Aveva avuto due mogli, Laura Frangipane e Ginevra da Varano, due figli, Camillo e Alfonso, e due figlie femmine.

Dopo la sua morte il papa avrebbe voluto impossessarsi di tre castelli, che erano stati concessi "a godere" al C. dallo zio Fabrizio Colonna, maquesti li rivendicò con successo.

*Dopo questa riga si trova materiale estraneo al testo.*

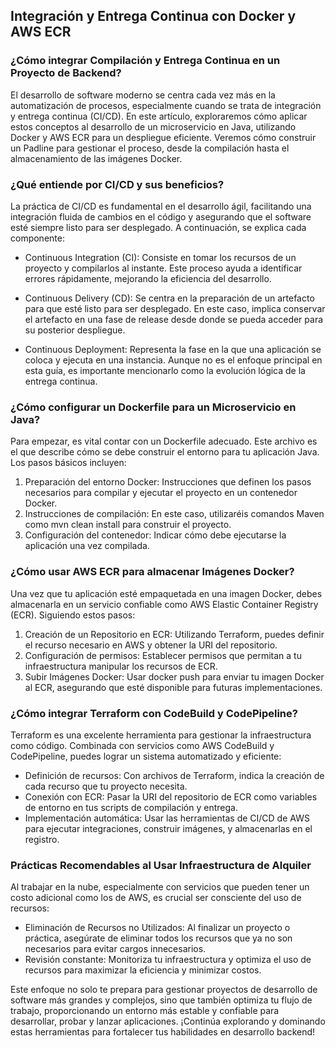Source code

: <h2 align="left"> Integración y Entrega Continua con Docker y AWS ECR </h2>

<h3 align="left"> ¿Cómo integrar Compilación y Entrega Continua en un Proyecto de Backend? </h3>

<p align="left"> El desarrollo de software moderno se centra cada vez más en la automatización de procesos, especialmente cuando se trata de integración y entrega continua (CI/CD). En este artículo, exploraremos cómo aplicar estos conceptos al desarrollo de un microservicio en Java, utilizando Docker y AWS ECR para un despliegue eficiente. Veremos cómo construir un Padline para gestionar el proceso, desde la compilación hasta el almacenamiento de las imágenes Docker. </p>

<h3 align="left"> ¿Qué entiende por CI/CD y sus beneficios? </h3>

<p align="left"> La práctica de CI/CD es fundamental en el desarrollo ágil, facilitando una integración fluida de cambios en el código y asegurando que el software esté siempre listo para ser desplegado. A continuación, se explica cada componente:

* Continuous Integration (CI): Consiste en tomar los recursos de un proyecto y compilarlos al instante. Este proceso ayuda a identificar errores rápidamente, mejorando la eficiencia del desarrollo.

* Continuous Delivery (CD): Se centra en la preparación de un artefacto para que esté listo para ser desplegado. En este caso, implica conservar el artefacto en una fase de release desde donde se pueda acceder para su posterior despliegue.

* Continuous Deployment: Representa la fase en la que una aplicación se coloca y ejecuta en una instancia. Aunque no es el enfoque principal en esta guía, es importante mencionarlo como la evolución lógica de la entrega continua.</p>

<h3 align="left"> ¿Cómo configurar un Dockerfile para un Microservicio en Java? </h3>

<p align="left"> Para empezar, es vital contar con un Dockerfile adecuado. Este archivo es el que describe cómo se debe construir el entorno para tu aplicación Java. Los pasos básicos incluyen:

1. Preparación del entorno Docker: Instrucciones que definen los pasos necesarios para compilar y ejecutar el proyecto en un contenedor Docker.
2. Instrucciones de compilación: En este caso, utilizaréis comandos Maven como mvn clean install para construir el proyecto.
3. Configuración del contenedor: Indicar cómo debe ejecutarse la aplicación una vez compilada.</p>

<h3 align="left"> ¿Cómo usar AWS ECR para almacenar Imágenes Docker? </h3>

<p align="left"> Una vez que tu aplicación esté empaquetada en una imagen Docker, debes almacenarla en un servicio confiable como AWS Elastic Container Registry (ECR). Siguiendo estos pasos:

1. Creación de un Repositorio en ECR: Utilizando Terraform, puedes definir el recurso necesario en AWS y obtener la URI del repositorio.
2. Configuración de permisos: Establecer permisos que permitan a tu infraestructura manipular los recursos de ECR.
3. Subir Imágenes Docker: Usar docker push para enviar tu imagen Docker al ECR, asegurando que esté disponible para futuras implementaciones. </p>

<h3 align="left"> ¿Cómo integrar Terraform con CodeBuild y CodePipeline? </h3>

<p align="left"> Terraform es una excelente herramienta para gestionar la infraestructura como código. Combinada con servicios como AWS CodeBuild y CodePipeline, puedes lograr un sistema automatizado y eficiente:

* Definición de recursos: Con archivos de Terraform, indica la creación de cada recurso que tu proyecto necesita.
* Conexión con ECR: Pasar la URI del repositorio de ECR como variables de entorno en tus scripts de compilación y entrega.
* Implementación automática: Usar las herramientas de CI/CD de AWS para ejecutar integraciones, construir imágenes, y almacenarlas en el registro.</p>

<h3 align="left"> Prácticas Recomendables al Usar Infraestructura de Alquiler </h3>

<p align="left"> Al trabajar en la nube, especialmente con servicios que pueden tener un costo adicional como los de AWS, es crucial ser consciente del uso de recursos:

* Eliminación de Recursos no Utilizados: Al finalizar un proyecto o práctica, asegúrate de eliminar todos los recursos que ya no son necesarios para evitar cargos innecesarios.
* Revisión constante: Monitoriza tu infraestructura y optimiza el uso de recursos para maximizar la eficiencia y minimizar costos.

Este enfoque no solo te prepara para gestionar proyectos de desarrollo de software más grandes y complejos, sino que también optimiza tu flujo de trabajo, proporcionando un entorno más estable y confiable para desarrollar, probar y lanzar aplicaciones. ¡Continúa explorando y dominando estas herramientas para fortalecer tus habilidades en desarrollo backend!</p>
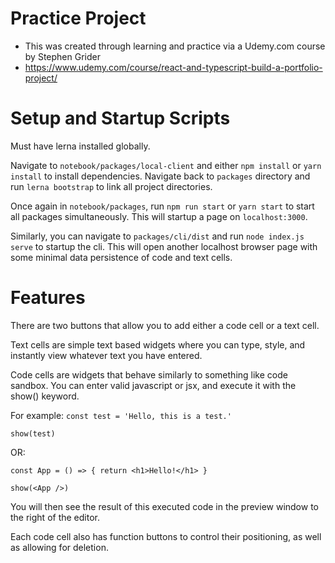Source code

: # Practice Project
- This was created through learning and practice via a Udemy.com course by Stephen Grider
- https://www.udemy.com/course/react-and-typescript-build-a-portfolio-project/

# Setup and Startup Scripts
Must have lerna installed globally.

Navigate to `notebook/packages/local-client` and either `npm install` or `yarn install` to install dependencies.
Navigate back to `packages` directory and run `lerna bootstrap` to link all project directories.

Once again in `notebook/packages`, run `npm run start` or `yarn start` to start all packages simultaneously. 
This will startup a page on `localhost:3000`.

Similarly, you can navigate to `packages/cli/dist` and run `node index.js serve` to startup the cli.
This will open another localhost browser page with some minimal data persistence of code and text cells.

# Features
There are two buttons that allow you to add either a code cell or a text cell.

Text cells are simple text based widgets where you can type, style, and instantly view whatever text you have entered.

Code cells are widgets that behave similarly to something like code sandbox. You can enter valid javascript or jsx, and execute it with the show() keyword.

For example:
`const test = 'Hello, this is a test.'`

`show(test)`

OR:

`const App = () => {
  return <h1>Hello!</h1>
}
`

`show(<App />)`

You will then see the result of this executed code in the preview window to the right of the editor.

Each code cell also has function buttons to control their positioning, as well as allowing for deletion.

Fonti e Bibl.: G. A. Prato, Storia di Milano, in Arch. stor. ital., III (1842), pp. 340 s.; D. Barbaro, Storia venez., ibid., VII, 2 (1844), pp. 995 s., 1013, 1057; M. Sanuto, Diarii, I-XXIII, Venezia 1879-1888, ad Indices; F. Guicciardini, Storia d'Italia, a cura di C. Panigada, Bari 1929, II, pp. 62, 153; III, pp. 285, 358, 395 s.; Id., Istorie fiorentine…, a cura di R. Palmarocchi, Bari 1931, pp. 277, 339; B. Dovizi da Bibbiena, Epistolario, a cura di G. L. Moncallero, I, Firenze 1955, pp. 466 ss.; G Fracassetti, Notizie stor. della città di Fermo, Fermo 1841, p. 51; A. Coppi, Memorie colonnesi, Roma 1855, pp. 245, 258, 267 s.; P. Colonna, I Colonna…, Roma 1927, pp. 104, 107, 124, 137 ss.; C. Argegni, Condottieri, capitani, tribuni, I, Milano 1936, pp. 187 s.; G. Presutti, I Colonna di Riofreddo, in Arch. d. R. Soc. rom. di storia patria, n. s., IV (1938), pp. 261-64; P. Litta, Le famiglie celebri italiane, s. v. Colonna, tav. VII.